The web app expects a spell checking server running under the same hostname on port 44444 (we are currently looking into ways to be able to set the hostname and port for the server endpoint at runtime). If you are running the web app locally you can simply start the spell checking server using nserver:

nserver -c server_config/server.yaml

Then go to your browser to port 8080 to use the web app.

Docker

This project can also be run using Docker. Inside the Docker container both the Command line interfaces and Python API are available for you to use. You can also evaluate model predictions on benchmarks.

Build the Docker image:

make build_docker

Start a Docker container:

make run_docker

You can also pass additional Docker arguments to the make commands by specifying DOCKER_ARGS. For example, to be able to access your GPUs inside the container run make run_docker DOCKER_ARGS="--gpus all". As another example, to mount an additional directory inside the container use make run_docker DOCKER_ARGS="-v /path/to/outside/directory:/path/to/container/directory".

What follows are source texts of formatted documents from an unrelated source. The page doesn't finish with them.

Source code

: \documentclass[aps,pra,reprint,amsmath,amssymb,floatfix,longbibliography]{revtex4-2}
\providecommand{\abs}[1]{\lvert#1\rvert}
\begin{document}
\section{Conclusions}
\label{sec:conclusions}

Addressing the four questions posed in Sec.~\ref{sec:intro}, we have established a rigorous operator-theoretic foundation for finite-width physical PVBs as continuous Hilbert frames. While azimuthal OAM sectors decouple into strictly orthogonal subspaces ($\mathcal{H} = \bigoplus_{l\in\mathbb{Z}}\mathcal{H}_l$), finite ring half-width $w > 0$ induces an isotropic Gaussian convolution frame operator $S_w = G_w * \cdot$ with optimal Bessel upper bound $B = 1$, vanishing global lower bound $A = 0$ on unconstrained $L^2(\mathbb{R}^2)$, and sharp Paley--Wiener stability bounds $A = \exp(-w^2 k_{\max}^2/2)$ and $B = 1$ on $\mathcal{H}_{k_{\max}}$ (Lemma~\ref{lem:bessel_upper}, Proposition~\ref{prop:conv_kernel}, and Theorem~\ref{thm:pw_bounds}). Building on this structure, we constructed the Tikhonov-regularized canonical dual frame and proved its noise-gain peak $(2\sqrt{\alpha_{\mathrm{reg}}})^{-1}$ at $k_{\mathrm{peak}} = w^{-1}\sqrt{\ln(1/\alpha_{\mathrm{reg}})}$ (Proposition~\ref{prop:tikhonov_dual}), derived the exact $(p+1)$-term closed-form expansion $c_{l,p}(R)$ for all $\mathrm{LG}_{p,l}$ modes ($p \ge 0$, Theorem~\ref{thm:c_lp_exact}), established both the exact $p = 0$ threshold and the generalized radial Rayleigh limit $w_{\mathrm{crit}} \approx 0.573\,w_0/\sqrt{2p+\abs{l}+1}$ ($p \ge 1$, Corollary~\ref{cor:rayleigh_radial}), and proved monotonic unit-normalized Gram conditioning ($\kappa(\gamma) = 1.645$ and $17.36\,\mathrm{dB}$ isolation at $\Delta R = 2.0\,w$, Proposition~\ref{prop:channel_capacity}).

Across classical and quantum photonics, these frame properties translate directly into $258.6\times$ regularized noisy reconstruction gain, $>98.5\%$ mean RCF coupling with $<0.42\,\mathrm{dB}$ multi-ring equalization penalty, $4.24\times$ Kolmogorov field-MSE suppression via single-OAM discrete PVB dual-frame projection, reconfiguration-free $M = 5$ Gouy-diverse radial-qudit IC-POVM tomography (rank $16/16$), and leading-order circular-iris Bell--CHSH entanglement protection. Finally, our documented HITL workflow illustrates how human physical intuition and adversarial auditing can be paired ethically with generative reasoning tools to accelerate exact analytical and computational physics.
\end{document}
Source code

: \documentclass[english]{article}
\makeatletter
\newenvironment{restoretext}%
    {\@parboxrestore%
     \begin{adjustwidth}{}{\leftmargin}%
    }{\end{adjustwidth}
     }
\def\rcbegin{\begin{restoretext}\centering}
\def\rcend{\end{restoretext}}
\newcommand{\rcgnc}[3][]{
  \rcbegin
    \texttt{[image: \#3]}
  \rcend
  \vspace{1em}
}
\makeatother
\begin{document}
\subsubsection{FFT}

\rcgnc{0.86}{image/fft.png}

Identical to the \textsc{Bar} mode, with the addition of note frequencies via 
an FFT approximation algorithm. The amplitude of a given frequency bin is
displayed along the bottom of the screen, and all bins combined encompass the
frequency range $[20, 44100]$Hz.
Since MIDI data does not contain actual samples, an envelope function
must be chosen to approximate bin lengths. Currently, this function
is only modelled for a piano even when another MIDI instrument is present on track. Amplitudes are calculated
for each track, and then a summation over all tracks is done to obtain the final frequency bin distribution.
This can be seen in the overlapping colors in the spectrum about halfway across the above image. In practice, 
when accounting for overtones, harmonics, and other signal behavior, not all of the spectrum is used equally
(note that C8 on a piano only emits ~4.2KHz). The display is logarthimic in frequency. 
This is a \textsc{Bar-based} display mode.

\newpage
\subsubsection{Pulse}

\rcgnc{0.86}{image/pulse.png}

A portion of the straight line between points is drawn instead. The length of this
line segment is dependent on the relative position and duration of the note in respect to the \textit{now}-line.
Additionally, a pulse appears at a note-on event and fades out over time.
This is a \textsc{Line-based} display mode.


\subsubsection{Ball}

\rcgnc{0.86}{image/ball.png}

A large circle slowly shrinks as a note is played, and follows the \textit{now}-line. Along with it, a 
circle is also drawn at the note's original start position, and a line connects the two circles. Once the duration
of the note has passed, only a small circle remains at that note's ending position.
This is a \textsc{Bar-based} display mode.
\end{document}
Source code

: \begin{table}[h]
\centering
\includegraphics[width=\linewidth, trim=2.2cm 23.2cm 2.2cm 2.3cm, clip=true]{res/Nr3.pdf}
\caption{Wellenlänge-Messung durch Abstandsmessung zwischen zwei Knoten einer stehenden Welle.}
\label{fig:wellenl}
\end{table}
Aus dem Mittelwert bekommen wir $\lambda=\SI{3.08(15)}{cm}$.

We provide two convenience commands for starting a spell checking server or hosting the web app:

Start a spell checking server on port <outside_port>:

make run_docker_server DOCKER_ARGS="-p <outside_port>:44444"

Start the web app on port <outside_port> (also runs the spell checking server):

make run_docker_webapp DOCKER_ARGS="-p <outside_port>:8080"

Hint

If you build the Docker image on an AD Server you probably want to use wharfer instead of Docker. To do that call the make commands with the additional argument DOCKER_CMD=wharfer, e.g. make build_docker DOCKER_CMD=wharfer.

Note

The Docker setup is only intended to be used for running the command line tools, Python API, or web app with pretrained or your own models and evaluating benchmarks, but not for training.

Note

Running the Docker container with GPU support assumes that you have the NVIDIA Container Toolkit installed.